## EXERCISE GOAL
Go through the data below and copy each line where the word "ranges" occurs.

## Dataset entries
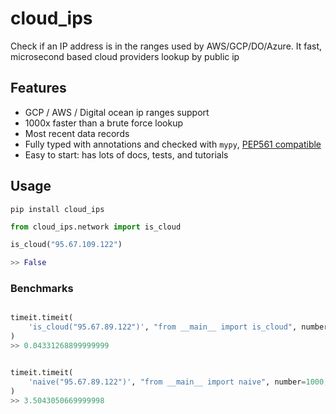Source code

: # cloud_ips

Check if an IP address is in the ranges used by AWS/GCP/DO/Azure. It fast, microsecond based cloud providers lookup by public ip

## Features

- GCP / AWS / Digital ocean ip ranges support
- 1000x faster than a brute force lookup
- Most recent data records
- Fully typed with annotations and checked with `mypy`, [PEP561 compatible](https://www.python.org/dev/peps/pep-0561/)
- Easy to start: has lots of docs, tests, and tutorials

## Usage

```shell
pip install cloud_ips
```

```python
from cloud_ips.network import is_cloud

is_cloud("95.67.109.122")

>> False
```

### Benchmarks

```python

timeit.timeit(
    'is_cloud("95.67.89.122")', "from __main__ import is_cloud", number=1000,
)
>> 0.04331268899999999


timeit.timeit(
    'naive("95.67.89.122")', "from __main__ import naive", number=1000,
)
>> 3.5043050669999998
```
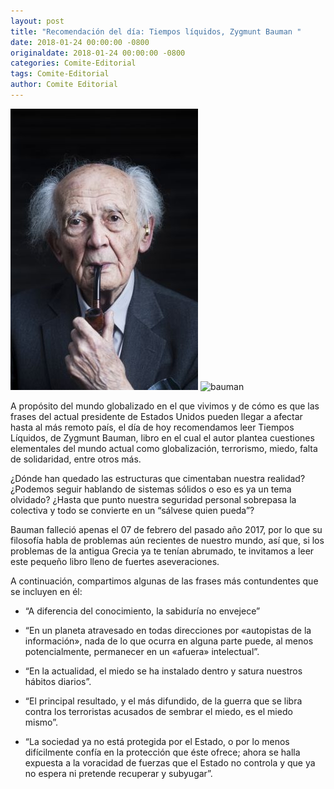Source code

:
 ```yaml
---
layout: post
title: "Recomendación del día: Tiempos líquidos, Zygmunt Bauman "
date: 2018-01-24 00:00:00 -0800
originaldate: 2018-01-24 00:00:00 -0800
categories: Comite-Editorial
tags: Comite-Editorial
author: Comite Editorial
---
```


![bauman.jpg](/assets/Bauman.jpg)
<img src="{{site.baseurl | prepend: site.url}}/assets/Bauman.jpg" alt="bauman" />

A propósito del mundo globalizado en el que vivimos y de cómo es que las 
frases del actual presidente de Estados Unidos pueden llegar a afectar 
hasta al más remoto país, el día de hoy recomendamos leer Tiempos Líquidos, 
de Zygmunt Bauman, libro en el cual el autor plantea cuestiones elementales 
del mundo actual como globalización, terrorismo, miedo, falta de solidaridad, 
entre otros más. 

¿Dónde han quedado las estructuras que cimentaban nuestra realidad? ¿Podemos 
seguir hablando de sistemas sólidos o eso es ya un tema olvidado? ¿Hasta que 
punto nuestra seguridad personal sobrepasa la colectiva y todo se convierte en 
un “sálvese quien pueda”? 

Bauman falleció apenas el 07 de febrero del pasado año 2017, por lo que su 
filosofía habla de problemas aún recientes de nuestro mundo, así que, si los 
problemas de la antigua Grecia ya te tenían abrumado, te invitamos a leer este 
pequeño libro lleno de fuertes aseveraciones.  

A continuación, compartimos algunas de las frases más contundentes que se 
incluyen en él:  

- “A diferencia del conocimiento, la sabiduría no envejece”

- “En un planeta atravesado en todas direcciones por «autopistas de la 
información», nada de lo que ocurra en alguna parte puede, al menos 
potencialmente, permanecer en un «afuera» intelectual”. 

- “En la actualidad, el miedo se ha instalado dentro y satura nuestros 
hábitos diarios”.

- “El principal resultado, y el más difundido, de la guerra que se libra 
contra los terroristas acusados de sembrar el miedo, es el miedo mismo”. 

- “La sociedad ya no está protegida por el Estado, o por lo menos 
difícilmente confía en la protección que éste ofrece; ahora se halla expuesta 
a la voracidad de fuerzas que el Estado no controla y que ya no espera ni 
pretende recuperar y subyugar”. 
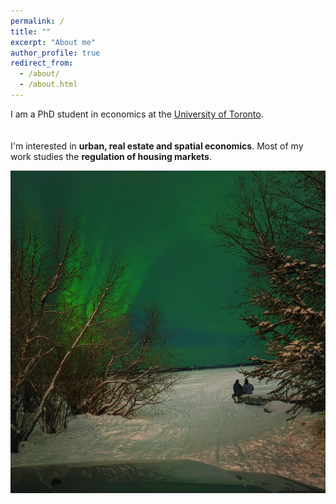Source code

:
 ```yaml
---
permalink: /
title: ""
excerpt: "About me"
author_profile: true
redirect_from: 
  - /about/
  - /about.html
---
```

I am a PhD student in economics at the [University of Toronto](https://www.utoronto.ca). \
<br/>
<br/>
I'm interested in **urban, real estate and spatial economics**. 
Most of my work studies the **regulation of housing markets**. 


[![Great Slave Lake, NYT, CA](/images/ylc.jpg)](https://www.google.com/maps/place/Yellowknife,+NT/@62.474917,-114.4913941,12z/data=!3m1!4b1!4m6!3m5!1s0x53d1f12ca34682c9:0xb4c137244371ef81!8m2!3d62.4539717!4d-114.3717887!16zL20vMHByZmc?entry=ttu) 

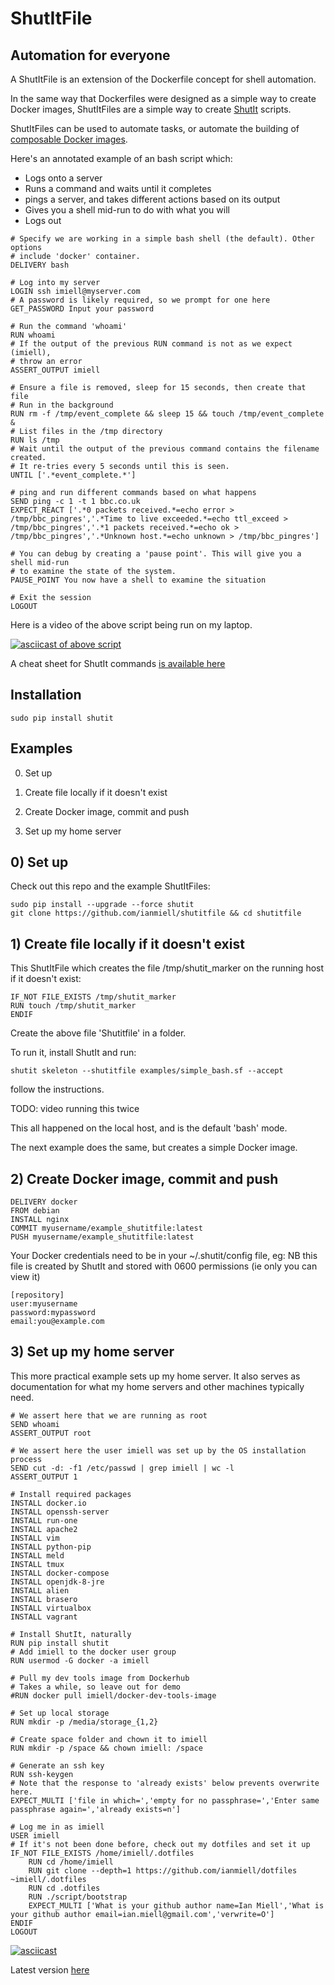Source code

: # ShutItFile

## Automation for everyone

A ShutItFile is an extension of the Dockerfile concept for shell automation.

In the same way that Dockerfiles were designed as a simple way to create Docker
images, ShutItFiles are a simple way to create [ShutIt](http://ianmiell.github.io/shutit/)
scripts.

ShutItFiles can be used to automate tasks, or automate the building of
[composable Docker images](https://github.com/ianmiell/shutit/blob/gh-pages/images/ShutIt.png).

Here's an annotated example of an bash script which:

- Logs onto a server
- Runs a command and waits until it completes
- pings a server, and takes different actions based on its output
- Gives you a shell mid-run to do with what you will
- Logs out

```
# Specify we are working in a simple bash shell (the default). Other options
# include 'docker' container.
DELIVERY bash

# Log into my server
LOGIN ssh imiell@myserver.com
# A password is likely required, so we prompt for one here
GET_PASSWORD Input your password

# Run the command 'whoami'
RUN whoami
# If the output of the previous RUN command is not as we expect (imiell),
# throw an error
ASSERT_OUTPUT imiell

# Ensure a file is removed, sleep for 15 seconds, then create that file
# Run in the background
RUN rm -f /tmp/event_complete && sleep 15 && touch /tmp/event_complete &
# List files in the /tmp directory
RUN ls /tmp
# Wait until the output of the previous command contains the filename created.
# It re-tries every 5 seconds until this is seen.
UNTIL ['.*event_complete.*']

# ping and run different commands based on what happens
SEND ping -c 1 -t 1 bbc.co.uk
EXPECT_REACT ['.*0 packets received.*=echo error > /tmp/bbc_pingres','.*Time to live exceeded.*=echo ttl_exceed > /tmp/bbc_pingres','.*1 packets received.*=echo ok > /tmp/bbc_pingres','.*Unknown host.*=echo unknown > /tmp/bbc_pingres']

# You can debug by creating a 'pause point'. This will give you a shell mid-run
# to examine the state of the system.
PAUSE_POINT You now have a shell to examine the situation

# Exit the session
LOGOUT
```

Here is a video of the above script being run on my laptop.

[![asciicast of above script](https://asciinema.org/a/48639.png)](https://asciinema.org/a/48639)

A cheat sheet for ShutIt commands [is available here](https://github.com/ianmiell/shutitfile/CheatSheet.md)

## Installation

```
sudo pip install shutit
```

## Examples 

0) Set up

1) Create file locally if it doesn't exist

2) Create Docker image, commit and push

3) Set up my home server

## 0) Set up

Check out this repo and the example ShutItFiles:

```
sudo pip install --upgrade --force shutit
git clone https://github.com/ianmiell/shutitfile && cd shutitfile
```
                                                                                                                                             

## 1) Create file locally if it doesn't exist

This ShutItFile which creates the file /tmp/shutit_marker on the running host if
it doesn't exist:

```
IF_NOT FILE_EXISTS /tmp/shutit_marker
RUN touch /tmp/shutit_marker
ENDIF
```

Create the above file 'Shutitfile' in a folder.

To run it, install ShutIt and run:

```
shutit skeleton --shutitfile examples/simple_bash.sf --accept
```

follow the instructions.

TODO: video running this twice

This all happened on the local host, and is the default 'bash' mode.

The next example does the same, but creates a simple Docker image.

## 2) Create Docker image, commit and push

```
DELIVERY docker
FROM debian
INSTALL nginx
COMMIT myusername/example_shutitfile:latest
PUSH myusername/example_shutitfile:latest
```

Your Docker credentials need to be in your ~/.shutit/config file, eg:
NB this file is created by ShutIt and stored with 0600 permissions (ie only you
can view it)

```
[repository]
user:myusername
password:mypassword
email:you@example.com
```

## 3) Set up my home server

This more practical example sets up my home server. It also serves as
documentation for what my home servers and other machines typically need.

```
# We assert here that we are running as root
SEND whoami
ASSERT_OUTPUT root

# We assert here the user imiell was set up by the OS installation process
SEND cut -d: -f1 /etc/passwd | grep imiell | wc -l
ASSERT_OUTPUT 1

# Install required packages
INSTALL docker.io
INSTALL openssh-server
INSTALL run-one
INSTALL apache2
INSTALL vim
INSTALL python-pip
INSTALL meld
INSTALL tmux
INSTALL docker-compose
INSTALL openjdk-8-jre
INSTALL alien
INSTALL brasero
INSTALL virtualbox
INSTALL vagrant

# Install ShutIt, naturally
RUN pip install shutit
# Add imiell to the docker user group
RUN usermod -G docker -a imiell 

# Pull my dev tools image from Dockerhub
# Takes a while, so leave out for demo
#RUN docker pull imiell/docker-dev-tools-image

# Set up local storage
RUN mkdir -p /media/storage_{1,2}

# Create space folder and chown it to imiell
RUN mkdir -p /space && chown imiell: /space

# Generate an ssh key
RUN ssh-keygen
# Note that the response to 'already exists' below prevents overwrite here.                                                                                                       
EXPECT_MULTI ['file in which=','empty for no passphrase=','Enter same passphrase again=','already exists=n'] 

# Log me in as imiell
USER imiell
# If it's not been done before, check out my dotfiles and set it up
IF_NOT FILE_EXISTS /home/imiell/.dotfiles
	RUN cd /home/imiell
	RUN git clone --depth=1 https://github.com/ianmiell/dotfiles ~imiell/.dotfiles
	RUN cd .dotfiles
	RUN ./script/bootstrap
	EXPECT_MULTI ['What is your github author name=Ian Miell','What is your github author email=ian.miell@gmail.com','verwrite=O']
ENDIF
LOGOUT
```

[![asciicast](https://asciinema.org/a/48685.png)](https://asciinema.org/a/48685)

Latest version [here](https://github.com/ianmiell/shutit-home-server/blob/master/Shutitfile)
...
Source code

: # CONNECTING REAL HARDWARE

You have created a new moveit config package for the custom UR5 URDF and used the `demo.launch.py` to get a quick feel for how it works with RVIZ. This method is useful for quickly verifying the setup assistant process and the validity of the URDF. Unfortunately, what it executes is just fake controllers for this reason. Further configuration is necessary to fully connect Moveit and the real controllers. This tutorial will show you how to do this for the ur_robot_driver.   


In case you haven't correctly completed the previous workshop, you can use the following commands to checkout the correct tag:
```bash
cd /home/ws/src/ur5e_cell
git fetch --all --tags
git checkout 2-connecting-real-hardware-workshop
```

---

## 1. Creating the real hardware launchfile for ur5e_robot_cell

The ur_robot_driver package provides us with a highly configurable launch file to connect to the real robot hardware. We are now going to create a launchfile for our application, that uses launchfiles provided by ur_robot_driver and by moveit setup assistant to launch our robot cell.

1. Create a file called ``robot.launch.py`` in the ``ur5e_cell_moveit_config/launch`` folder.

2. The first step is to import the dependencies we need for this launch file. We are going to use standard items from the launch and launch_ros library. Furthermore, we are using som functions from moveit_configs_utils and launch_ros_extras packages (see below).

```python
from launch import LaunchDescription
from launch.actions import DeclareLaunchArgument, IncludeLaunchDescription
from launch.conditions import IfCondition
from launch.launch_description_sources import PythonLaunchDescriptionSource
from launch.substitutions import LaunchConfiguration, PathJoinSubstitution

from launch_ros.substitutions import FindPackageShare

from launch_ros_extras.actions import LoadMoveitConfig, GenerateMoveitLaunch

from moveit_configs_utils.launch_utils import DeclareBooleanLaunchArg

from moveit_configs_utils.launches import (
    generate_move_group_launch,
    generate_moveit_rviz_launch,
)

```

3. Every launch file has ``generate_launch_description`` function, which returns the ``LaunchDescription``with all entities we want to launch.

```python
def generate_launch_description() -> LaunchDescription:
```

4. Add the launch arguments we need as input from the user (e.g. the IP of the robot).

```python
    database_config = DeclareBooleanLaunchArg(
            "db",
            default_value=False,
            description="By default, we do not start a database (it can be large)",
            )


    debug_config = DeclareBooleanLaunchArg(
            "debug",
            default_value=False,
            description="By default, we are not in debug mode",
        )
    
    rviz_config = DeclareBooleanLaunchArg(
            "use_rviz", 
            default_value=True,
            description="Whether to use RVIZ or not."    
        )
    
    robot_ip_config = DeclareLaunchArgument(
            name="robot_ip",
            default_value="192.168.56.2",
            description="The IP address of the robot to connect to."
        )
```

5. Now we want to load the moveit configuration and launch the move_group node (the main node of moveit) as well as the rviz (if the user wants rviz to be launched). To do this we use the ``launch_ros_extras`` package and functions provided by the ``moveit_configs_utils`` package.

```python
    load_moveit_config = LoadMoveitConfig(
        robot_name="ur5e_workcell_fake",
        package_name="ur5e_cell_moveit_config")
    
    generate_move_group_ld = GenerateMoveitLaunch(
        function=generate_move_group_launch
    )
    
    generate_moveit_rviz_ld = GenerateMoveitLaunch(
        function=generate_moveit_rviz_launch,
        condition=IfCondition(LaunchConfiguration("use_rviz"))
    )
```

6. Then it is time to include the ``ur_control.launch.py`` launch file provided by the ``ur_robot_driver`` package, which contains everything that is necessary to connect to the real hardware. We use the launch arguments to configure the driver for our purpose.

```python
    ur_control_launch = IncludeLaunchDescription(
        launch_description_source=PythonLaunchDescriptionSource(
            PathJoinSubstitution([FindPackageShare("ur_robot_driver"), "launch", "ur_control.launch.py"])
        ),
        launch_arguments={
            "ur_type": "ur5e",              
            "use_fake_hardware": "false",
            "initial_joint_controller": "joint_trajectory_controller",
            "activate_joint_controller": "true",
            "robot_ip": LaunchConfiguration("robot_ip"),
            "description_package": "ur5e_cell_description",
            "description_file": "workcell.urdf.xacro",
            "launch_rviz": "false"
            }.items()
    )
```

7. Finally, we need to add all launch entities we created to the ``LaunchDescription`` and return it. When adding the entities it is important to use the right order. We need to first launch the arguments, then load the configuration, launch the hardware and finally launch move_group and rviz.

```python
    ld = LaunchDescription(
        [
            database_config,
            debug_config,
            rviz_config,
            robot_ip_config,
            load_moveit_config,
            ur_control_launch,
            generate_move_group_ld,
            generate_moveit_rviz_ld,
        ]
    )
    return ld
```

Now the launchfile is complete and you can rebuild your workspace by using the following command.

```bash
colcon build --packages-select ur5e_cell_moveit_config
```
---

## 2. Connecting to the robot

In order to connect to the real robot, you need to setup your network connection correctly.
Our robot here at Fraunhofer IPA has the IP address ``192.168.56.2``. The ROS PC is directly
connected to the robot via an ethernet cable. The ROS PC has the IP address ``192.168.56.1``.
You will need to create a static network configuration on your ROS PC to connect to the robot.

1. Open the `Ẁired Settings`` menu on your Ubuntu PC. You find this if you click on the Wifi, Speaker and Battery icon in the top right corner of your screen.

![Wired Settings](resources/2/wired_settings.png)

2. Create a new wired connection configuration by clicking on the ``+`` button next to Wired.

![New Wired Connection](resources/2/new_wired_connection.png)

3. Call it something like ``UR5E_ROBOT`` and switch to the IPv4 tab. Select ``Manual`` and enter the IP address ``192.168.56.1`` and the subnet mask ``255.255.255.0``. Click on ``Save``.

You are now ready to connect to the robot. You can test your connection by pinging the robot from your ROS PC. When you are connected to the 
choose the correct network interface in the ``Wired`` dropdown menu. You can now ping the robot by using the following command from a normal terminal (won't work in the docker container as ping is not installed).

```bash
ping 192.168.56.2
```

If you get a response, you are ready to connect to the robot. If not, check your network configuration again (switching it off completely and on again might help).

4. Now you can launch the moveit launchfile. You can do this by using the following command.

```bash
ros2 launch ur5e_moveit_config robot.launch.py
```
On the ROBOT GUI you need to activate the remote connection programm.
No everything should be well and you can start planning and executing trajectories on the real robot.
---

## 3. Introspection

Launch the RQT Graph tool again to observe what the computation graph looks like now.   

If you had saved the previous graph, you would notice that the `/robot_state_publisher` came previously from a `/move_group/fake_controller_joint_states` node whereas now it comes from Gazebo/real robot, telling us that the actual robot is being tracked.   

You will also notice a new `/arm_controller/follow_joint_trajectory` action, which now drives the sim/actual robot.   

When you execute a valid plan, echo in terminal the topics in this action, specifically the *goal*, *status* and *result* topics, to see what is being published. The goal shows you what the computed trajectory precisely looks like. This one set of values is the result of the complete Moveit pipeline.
==
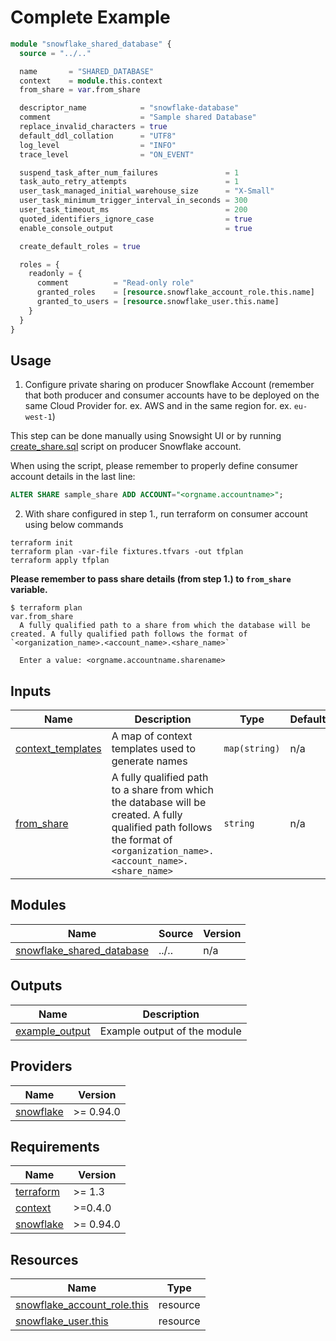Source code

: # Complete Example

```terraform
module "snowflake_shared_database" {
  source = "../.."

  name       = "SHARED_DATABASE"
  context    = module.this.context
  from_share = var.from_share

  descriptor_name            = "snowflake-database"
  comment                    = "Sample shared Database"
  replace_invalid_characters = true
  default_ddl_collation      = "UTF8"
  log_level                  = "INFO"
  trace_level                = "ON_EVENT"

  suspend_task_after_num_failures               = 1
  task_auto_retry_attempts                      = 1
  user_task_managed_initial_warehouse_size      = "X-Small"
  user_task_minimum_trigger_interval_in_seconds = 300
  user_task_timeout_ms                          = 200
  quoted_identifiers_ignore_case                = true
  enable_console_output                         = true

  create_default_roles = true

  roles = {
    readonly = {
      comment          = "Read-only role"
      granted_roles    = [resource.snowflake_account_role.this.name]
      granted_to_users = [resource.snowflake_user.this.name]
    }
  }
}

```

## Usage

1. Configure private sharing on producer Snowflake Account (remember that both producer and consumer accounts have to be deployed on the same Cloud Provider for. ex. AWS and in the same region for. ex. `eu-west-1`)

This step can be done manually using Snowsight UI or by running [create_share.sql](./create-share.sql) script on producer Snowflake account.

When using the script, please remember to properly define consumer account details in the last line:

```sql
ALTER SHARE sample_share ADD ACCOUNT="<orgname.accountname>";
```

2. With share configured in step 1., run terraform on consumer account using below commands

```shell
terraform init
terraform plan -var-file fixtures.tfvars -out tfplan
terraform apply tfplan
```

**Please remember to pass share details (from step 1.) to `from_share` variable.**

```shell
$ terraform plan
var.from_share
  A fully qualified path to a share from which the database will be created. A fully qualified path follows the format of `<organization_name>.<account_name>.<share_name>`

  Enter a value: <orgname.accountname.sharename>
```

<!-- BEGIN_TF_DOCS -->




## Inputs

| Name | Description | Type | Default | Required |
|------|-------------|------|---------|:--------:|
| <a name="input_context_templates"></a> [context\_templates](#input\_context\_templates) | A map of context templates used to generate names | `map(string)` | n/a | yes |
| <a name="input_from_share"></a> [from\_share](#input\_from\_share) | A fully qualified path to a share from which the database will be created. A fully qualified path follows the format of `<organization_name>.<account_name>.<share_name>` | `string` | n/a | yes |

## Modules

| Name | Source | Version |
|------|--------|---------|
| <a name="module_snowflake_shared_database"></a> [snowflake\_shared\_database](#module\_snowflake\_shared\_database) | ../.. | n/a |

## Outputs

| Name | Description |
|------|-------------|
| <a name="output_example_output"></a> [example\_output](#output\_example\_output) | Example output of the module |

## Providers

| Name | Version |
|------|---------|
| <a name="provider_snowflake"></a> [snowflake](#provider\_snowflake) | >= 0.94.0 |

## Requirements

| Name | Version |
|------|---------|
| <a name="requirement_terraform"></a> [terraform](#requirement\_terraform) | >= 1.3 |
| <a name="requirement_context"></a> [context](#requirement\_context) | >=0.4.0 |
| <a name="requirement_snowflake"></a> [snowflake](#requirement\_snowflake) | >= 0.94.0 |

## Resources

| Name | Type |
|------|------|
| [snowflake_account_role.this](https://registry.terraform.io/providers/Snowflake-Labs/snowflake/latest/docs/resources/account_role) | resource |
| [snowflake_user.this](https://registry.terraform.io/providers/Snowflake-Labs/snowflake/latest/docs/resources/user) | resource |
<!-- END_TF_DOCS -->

## YOUR SOLUTION
Check if an IP address is in the ranges used by AWS/GCP/DO/Azure. It fast, microsecond based cloud providers lookup by public ip
- GCP / AWS / Digital ocean ip ranges support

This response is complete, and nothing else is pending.